そして、勝手に取り付けられた勝負をどうやって乗り切ろうというバールザールの表情には、年齢以上の重みが宿っていた。つまりこの一瞬で少し老けていた。
「爺や、行くわよ! 表に出なさい!」
「はん! おい爺や、少しは楽しませろよ? ヒックッ」
ジャンボは酒臭い息を爺やに吐きつけ、アリスと共にギルドの外へ出て行く。
騒ぎを聞いていたギルド内の人間達も、この「アリスとジャンボの喧嘩」を見物する為に我先にとギルドを出て行く。
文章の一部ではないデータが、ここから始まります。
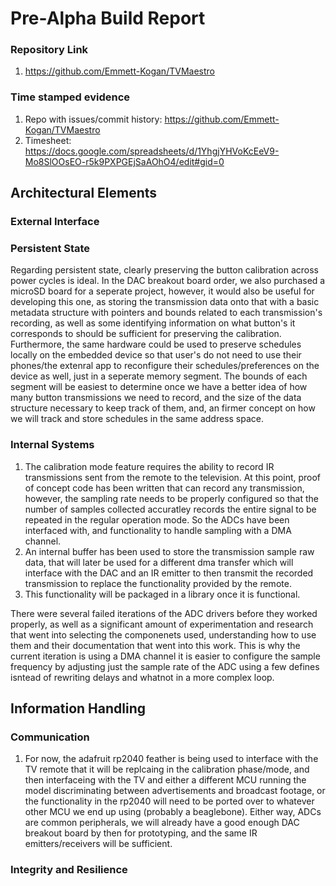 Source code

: # Pre-Alpha Build Report

### Repository Link
1. https://github.com/Emmett-Kogan/TVMaestro

### Time stamped evidence
1. Repo with issues/commit history: https://github.com/Emmett-Kogan/TVMaestro
2. Timesheet: https://docs.google.com/spreadsheets/d/1YhgjYHVoKcEeV9-Mo8SlOOsEO-r5k9PXPGEjSaAOhO4/edit#gid=0


## Architectural Elements

### External Interface
### Persistent State
Regarding persistent state, clearly preserving the button calibration across power cycles is ideal. In the DAC breakout board order, we also purchased a microSD board for a seperate project, however, it would also be useful for developing this one, as storing the transmission data onto that with a basic metadata structure with pointers and bounds related to each transmission's recording, as well as some identifying information on what button's it corresponds to should be sufficient for preserving the calibration. Furthermore, the same hardware could be used to preserve schedules locally on the embedded device so that user's do not need to use their phones/the extenral app to reconfigure their schedules/preferences on the device as well, just in a seperate memory segment. The bounds of each segment will be easiest to determine once we have a better idea of how many button transmissions we need to record, and the size of the data structure necessary to keep track of them, and, an firmer concept on how we will track and store schedules in the same address space.

### Internal Systems
1. The calibration mode feature requires the ability to record IR transmissions sent from the remote to the television. At this point, proof of concept code has been written that can record any transmission, however, the sampling rate needs to be properly configured so that the number of samples collected accuratley records the entire signal to be repeated in the regular operation mode. So the ADCs have been interfaced with, and functionality to handle sampling with a DMA channel.
2. An internal buffer has been used to store the transmission sample raw data, that will later be used for a different dma transfer which will interface with the DAC and an IR emitter to then transmit the recorded transmission to replace the functionality provided by the remote.
3. This functionality will be packaged in a library once it is functional.

There were several failed iterations of the ADC drivers before they worked properly, as well as a significant amount of experimentation and research that went into selecting the componenets used, understanding how to use them and their documentation that went into this work. This is why the current iteration is using a DMA channel it is easier to configure the sample frequency by adjusting just the sample rate of the ADC using a few defines isntead of rewriting delays and whatnot in a more complex loop.

## Information Handling

### Communication
1. For now, the adafruit rp2040 feather is being used to interface with the TV remote that it will be replcaing in the calibration phase/mode, and then interfaceing with the TV and either a different MCU running the model discriminating between advertisements and broadcast footage, or the functionality in the rp2040 will need to be ported over to whatever other MCU we end up using (probably a beaglebone). Either way, ADCs are common peripherals, we will already have a good enough DAC breakout board by then for prototyping, and the same IR emitters/receivers will be sufficient.

### Integrity and Resilience
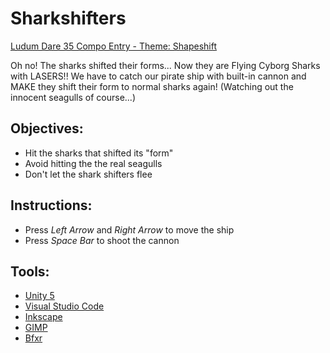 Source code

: # Sharkshifters
[Ludum Dare 35 Compo Entry - Theme: Shapeshift](http://ludumdare.com/compo/ludum-dare-35/?action=preview&uid=14104)

Oh no! The sharks shifted their forms... Now they are Flying Cyborg Sharks with LASERS!! 
We have to catch our pirate ship with built-in cannon and MAKE they shift their form to normal sharks again! (Watching out the innocent seagulls of course...) 

## Objectives: 
- Hit the sharks that shifted its "form"
- Avoid hitting the the real seagulls
- Don't let the shark shifters flee

## Instructions: 
- Press *Left Arrow* and *Right Arrow* to move the ship
- Press *Space Bar* to shoot the cannon

## Tools: 
- [Unity 5](http://unity3d.com/)
- [Visual Studio Code](https://code.visualstudio.com/)
- [Inkscape](https://inkscape.org/)
- [GIMP](https://www.gimp.org/)
- [Bfxr](http://www.bfxr.net/)
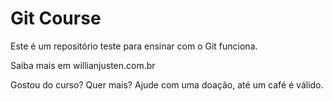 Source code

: # Git Course

Este é um repositório teste para ensinar com o Git funciona.

Saiba mais em willianjusten.com.br

Gostou do curso? Quer mais? Ajude com uma doação, até um café é válido.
1人残されたバールザールは、店員以外誰もいなくなったギルド内で、深く溜め息を吐いた。
「爺や、早くしてっ!」
「爺や、早くしやがれぃ!」
喧騒の中をかき分けて聞こえる2人の声。
そして店員の「早く行きなさいよ」という顔。
バールザールは近くにあったエールを一気に飲み干すのだった。
「あぁ、やってやるとも! やってやるともさ! まだまだ若いもんには負けんぞい!」
鼻からもの凄い勢いで鼻息を出し、バールザールの豊かな髭が波打つ。
大股でギルドの外に出たバールザールは、ギャラリーに囲まれたアリスとジャンボの側へ近づく。
改めてジャンボを見上げると、その風格たるやメタルのランクに恥じないものだった。
頰にある大きな傷跡、凛々しい眉にギラギラした目つき、屈強な肉体に太い足腰。バールザールのそれと比べるまでもないタフガイである。
肩と胸には鉄製のプレートを掛け、布製の腰巻とボンタンの様なパンツを履き、背中には大きな大剣を装備している。
「さぁ、爺や! こんなヤツけちょんけちょんにしてやってっ!」
こうなったらアリスは手がつけられない。ヒートアップしたアリスを冷却する術を持たないバールザールだったが、ギャラリーに囲まれながら戦う事は不思議と嫌ではなかった。
「ふん、教え子の尻拭い位してやるわい!」
周りからはジャンボの声援や、啖呵をきるアリスへの声援、バールザールを気遣う声が飛び交っている。
「逃げ出すなら今のうちだぜ?」
ジャンボがバールザールを見下すが、バールザールも鋭い眼光で睨み返す。
「オシメが取れたばかりの小僧なんかに負けはせんわっ」
ギャラリーの1人が2人の間に入りルールの説明を始める。そう、町中での決闘には、その町特有のルールがあるのだ。死人を出さない為の工夫である。
「スキルは一種類のみ使用可能だ。時間は3分、負けの申告も受け付ける。制限時間を迎えたらギャラリーの判定審査だ。いいか?」
「おうよ!」
「おうともさ!」
そしてこれより、アリスが始めた喧嘩が、その手の内を離れて開幕する。